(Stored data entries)
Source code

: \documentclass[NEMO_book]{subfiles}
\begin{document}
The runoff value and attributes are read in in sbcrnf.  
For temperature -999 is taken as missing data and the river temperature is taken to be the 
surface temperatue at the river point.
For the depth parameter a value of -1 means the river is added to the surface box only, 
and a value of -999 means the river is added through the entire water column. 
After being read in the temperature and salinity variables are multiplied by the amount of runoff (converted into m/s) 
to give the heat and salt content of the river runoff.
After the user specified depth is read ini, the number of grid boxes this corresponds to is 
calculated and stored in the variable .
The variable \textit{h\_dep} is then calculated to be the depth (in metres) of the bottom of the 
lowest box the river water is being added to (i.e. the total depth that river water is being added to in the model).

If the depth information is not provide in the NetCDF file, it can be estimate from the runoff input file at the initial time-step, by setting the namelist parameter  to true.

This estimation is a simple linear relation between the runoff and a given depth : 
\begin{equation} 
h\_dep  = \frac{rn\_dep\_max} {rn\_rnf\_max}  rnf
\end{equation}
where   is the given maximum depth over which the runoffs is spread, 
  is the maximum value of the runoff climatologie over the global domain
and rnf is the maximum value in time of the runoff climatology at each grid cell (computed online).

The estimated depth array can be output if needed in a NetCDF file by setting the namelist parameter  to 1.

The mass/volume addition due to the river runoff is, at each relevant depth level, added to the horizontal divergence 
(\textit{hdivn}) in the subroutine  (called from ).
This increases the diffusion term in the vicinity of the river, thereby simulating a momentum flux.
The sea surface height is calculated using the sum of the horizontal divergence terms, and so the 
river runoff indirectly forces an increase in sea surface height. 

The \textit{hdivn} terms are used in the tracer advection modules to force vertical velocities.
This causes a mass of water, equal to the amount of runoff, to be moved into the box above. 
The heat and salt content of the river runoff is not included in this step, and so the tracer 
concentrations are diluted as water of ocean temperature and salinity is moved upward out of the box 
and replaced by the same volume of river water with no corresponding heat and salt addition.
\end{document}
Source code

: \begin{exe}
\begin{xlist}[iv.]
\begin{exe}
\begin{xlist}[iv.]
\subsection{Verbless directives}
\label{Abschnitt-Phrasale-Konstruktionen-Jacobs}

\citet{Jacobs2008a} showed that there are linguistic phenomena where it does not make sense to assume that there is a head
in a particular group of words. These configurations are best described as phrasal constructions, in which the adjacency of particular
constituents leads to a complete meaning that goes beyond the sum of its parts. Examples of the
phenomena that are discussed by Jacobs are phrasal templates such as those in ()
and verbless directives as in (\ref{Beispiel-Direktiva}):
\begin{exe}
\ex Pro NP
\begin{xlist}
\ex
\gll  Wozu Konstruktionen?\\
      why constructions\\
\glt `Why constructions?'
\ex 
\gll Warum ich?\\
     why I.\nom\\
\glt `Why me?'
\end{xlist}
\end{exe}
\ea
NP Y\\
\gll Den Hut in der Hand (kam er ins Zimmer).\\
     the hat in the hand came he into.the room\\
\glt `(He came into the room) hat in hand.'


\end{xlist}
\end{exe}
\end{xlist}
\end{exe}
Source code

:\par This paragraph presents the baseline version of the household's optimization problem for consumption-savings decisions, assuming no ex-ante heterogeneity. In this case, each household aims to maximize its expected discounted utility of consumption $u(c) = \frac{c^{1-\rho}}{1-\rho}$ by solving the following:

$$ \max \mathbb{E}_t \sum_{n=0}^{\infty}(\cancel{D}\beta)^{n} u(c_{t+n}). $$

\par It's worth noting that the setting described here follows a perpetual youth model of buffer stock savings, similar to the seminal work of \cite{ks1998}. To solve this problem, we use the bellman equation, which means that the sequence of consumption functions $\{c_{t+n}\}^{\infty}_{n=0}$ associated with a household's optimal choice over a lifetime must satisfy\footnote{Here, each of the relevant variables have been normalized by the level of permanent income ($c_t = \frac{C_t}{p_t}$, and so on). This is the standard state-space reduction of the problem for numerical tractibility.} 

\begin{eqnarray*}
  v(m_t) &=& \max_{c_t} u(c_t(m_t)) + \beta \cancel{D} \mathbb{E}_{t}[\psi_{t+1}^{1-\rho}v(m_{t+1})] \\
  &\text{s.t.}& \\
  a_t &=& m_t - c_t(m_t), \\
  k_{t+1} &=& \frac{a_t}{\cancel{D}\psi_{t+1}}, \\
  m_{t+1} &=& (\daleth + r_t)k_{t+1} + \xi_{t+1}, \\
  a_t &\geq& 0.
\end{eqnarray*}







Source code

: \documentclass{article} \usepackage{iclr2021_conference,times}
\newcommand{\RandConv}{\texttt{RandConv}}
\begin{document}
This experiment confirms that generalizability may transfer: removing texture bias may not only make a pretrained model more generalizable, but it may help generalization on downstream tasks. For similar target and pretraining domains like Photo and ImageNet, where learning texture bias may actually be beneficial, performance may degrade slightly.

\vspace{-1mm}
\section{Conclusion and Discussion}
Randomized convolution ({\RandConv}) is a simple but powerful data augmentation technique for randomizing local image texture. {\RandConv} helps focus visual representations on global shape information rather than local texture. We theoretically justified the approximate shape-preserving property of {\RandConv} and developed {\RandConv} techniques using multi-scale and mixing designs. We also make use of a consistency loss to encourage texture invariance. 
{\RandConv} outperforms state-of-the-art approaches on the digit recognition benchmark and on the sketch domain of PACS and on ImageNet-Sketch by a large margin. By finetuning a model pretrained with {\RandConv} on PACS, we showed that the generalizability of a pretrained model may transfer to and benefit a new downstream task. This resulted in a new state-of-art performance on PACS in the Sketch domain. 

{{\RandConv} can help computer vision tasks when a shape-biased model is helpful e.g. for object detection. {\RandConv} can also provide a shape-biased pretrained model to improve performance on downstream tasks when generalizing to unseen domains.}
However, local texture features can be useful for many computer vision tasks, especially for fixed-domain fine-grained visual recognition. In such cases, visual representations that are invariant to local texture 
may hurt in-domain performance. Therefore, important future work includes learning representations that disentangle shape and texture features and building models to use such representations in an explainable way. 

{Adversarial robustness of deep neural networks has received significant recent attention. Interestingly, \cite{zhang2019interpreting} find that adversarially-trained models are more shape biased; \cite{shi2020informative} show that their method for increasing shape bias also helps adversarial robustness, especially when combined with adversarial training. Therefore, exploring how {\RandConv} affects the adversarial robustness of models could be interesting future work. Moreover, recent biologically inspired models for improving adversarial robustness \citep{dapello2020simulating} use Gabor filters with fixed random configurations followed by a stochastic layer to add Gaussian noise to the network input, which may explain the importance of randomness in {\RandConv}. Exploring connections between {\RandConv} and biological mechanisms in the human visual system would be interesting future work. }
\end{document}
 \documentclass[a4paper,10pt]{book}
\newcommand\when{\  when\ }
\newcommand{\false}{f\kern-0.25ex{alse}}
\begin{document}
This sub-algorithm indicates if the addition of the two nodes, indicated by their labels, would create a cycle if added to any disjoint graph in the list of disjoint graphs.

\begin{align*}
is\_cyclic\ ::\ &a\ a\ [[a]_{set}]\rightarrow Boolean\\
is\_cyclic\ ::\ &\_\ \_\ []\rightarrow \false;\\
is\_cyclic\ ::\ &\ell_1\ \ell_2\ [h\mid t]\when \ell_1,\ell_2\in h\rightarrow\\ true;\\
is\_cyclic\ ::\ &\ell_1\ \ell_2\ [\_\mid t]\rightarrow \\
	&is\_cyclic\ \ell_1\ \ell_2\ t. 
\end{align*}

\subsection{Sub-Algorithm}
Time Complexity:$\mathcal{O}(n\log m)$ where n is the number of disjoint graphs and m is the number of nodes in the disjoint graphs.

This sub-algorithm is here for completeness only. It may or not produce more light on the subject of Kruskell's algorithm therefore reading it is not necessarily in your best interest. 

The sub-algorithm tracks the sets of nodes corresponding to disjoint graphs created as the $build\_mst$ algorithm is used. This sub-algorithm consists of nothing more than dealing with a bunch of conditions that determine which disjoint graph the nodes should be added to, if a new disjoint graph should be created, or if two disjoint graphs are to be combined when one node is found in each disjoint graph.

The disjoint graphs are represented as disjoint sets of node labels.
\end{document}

WHAT TO WORK ON: Say how many lines in the records hold the string "frac", and say nothing else.

COMPLETED TASK: 4